## PROBLEM TO SOLVE
An exact, picture-free copy of the listing is required.

----------

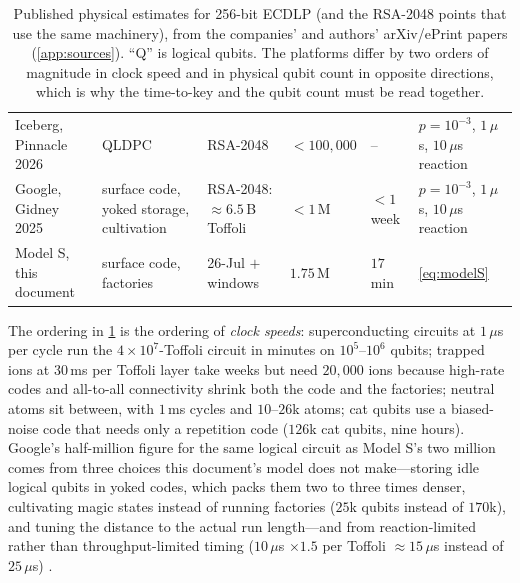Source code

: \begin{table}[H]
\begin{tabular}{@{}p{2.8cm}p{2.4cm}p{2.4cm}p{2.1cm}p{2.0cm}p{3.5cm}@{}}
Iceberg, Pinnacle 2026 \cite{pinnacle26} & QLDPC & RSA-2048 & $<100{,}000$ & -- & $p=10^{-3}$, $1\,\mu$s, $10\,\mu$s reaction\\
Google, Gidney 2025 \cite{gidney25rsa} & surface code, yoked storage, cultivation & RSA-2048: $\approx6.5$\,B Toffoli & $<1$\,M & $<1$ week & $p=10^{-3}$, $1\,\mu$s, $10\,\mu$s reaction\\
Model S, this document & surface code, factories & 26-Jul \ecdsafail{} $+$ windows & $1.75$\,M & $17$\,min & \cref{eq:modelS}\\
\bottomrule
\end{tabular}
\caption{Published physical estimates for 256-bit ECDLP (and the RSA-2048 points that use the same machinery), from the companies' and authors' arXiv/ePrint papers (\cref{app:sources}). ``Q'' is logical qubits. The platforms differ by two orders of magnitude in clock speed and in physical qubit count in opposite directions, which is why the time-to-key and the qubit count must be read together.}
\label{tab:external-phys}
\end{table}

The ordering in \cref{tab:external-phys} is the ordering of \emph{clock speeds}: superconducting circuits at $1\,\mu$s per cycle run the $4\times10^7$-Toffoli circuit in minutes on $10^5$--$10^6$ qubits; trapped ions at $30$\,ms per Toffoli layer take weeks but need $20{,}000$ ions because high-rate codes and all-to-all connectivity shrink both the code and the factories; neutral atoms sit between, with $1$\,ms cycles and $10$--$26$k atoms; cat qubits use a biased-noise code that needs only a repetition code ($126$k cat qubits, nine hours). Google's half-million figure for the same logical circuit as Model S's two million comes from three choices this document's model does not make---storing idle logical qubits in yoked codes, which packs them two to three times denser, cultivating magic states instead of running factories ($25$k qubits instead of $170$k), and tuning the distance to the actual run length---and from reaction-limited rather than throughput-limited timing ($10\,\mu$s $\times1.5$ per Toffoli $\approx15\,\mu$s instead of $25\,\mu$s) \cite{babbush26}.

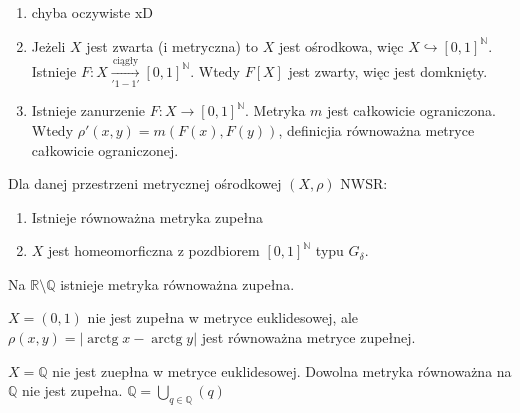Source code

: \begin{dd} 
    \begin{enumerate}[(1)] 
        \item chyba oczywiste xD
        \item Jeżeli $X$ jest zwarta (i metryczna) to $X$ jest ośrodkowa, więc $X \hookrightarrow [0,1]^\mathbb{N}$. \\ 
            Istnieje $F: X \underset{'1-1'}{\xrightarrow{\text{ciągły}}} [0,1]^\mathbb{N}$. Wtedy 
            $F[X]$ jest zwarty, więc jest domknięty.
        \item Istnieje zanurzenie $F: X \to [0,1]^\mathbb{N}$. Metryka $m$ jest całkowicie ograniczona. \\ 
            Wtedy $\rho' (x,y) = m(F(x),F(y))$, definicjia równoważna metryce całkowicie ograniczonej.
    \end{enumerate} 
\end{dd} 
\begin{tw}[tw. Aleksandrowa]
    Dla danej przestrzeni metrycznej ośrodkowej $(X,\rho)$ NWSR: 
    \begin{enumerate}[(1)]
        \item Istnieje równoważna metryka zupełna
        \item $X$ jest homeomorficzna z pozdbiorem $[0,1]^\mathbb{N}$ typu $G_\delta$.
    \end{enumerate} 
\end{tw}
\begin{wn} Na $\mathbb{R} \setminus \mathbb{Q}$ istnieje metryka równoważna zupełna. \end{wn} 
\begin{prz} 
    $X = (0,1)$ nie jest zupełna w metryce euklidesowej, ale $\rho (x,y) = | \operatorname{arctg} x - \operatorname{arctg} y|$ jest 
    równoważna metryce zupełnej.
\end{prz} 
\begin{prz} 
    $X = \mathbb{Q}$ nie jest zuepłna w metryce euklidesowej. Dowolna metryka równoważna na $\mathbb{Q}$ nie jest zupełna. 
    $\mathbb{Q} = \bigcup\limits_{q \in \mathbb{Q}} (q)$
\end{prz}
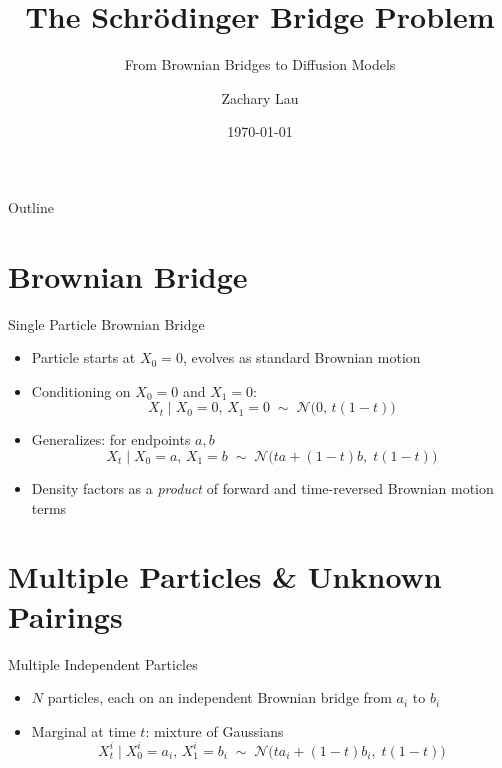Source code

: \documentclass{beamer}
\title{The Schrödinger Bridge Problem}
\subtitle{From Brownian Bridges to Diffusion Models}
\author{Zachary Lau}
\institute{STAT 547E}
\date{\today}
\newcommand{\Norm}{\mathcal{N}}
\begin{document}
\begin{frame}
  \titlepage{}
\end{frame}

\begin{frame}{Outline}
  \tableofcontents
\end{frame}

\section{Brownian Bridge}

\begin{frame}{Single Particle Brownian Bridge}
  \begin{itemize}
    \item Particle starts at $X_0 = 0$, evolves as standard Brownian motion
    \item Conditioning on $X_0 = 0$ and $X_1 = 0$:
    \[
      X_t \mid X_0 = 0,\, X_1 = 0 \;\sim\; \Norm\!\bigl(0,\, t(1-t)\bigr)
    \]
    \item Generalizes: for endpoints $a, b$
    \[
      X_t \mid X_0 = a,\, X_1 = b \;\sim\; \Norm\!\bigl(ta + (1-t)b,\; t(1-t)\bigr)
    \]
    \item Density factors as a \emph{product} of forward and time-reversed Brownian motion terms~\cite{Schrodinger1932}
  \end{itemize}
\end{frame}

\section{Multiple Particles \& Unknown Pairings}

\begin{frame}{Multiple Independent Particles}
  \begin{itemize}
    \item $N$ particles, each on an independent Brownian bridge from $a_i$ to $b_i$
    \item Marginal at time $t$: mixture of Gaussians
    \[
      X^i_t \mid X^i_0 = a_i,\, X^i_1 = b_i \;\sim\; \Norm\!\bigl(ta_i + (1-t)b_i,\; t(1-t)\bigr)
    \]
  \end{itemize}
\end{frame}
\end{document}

----------

## SOLVED PROBLEM
Source code

: \begin{table}[H]
\begin{tabular}{@{}p{2.8cm}p{2.4cm}p{2.4cm}p{2.1cm}p{2.0cm}p{3.5cm}@{}}
Iceberg, Pinnacle 2026 \cite{pinnacle26} & QLDPC & RSA-2048 & $<100{,}000$ & -- & $p=10^{-3}$, $1\,\mu$s, $10\,\mu$s reaction\\
Google, Gidney 2025 \cite{gidney25rsa} & surface code, yoked storage, cultivation & RSA-2048: $\approx6.5$\,B Toffoli & $<1$\,M & $<1$ week & $p=10^{-3}$, $1\,\mu$s, $10\,\mu$s reaction\\
Model S, this document & surface code, factories & 26-Jul \ecdsafail{} $+$ windows & $1.75$\,M & $17$\,min & \cref{eq:modelS}\\
\bottomrule
\end{tabular}
\caption{Published physical estimates for 256-bit ECDLP (and the RSA-2048 points that use the same machinery), from the companies' and authors' arXiv/ePrint papers (\cref{app:sources}). ``Q'' is logical qubits. The platforms differ by two orders of magnitude in clock speed and in physical qubit count in opposite directions, which is why the time-to-key and the qubit count must be read together.}
\label{tab:external-phys}
\end{table}

The ordering in \cref{tab:external-phys} is the ordering of \emph{clock speeds}: superconducting circuits at $1\,\mu$s per cycle run the $4\times10^7$-Toffoli circuit in minutes on $10^5$--$10^6$ qubits; trapped ions at $30$\,ms per Toffoli layer take weeks but need $20{,}000$ ions because high-rate codes and all-to-all connectivity shrink both the code and the factories; neutral atoms sit between, with $1$\,ms cycles and $10$--$26$k atoms; cat qubits use a biased-noise code that needs only a repetition code ($126$k cat qubits, nine hours). Google's half-million figure for the same logical circuit as Model S's two million comes from three choices this document's model does not make---storing idle logical qubits in yoked codes, which packs them two to three times denser, cultivating magic states instead of running factories ($25$k qubits instead of $170$k), and tuning the distance to the actual run length---and from reaction-limited rather than throughput-limited timing ($10\,\mu$s $\times1.5$ per Toffoli $\approx15\,\mu$s instead of $25\,\mu$s) \cite{babbush26}.

Source code

: \begin{dd} 
    \begin{enumerate}[(1)] 
        \item chyba oczywiste xD
        \item Jeżeli $X$ jest zwarta (i metryczna) to $X$ jest ośrodkowa, więc $X \hookrightarrow [0,1]^\mathbb{N}$. \\ 
            Istnieje $F: X \underset{'1-1'}{\xrightarrow{\text{ciągły}}} [0,1]^\mathbb{N}$. Wtedy 
            $F[X]$ jest zwarty, więc jest domknięty.
        \item Istnieje zanurzenie $F: X \to [0,1]^\mathbb{N}$. Metryka $m$ jest całkowicie ograniczona. \\ 
            Wtedy $\rho' (x,y) = m(F(x),F(y))$, definicjia równoważna metryce całkowicie ograniczonej.
    \end{enumerate} 
\end{dd} 
\begin{tw}[tw. Aleksandrowa]
    Dla danej przestrzeni metrycznej ośrodkowej $(X,\rho)$ NWSR: 
    \begin{enumerate}[(1)]
        \item Istnieje równoważna metryka zupełna
        \item $X$ jest homeomorficzna z pozdbiorem $[0,1]^\mathbb{N}$ typu $G_\delta$.
    \end{enumerate} 
\end{tw}
\begin{wn} Na $\mathbb{R} \setminus \mathbb{Q}$ istnieje metryka równoważna zupełna. \end{wn} 
\begin{prz} 
    $X = (0,1)$ nie jest zupełna w metryce euklidesowej, ale $\rho (x,y) = | \operatorname{arctg} x - \operatorname{arctg} y|$ jest 
    równoważna metryce zupełnej.
\end{prz} 
\begin{prz} 
    $X = \mathbb{Q}$ nie jest zuepłna w metryce euklidesowej. Dowolna metryka równoważna na $\mathbb{Q}$ nie jest zupełna. 
    $\mathbb{Q} = \bigcup\limits_{q \in \mathbb{Q}} (q)$
\end{prz}
Source code

: \documentclass{beamer}
\title{The Schrödinger Bridge Problem}
\subtitle{From Brownian Bridges to Diffusion Models}
\author{Zachary Lau}
\institute{STAT 547E}
\date{\today}
\newcommand{\Norm}{\mathcal{N}}
\begin{document}
\begin{frame}
  \titlepage{}
\end{frame}

\begin{frame}{Outline}
  \tableofcontents
\end{frame}

\section{Brownian Bridge}

\begin{frame}{Single Particle Brownian Bridge}
  \begin{itemize}
    \item Particle starts at $X_0 = 0$, evolves as standard Brownian motion
    \item Conditioning on $X_0 = 0$ and $X_1 = 0$:
    \[
      X_t \mid X_0 = 0,\, X_1 = 0 \;\sim\; \Norm\!\bigl(0,\, t(1-t)\bigr)
    \]
    \item Generalizes: for endpoints $a, b$
    \[
      X_t \mid X_0 = a,\, X_1 = b \;\sim\; \Norm\!\bigl(ta + (1-t)b,\; t(1-t)\bigr)
    \]
    \item Density factors as a \emph{product} of forward and time-reversed Brownian motion terms~\cite{Schrodinger1932}
  \end{itemize}
\end{frame}

\section{Multiple Particles \& Unknown Pairings}

\begin{frame}{Multiple Independent Particles}
  \begin{itemize}
    \item $N$ particles, each on an independent Brownian bridge from $a_i$ to $b_i$
    \item Marginal at time $t$: mixture of Gaussians
    \[
      X^i_t \mid X^i_0 = a_i,\, X^i_1 = b_i \;\sim\; \Norm\!\bigl(ta_i + (1-t)b_i,\; t(1-t)\bigr)
    \]
  \end{itemize}
\end{frame}
\end{document}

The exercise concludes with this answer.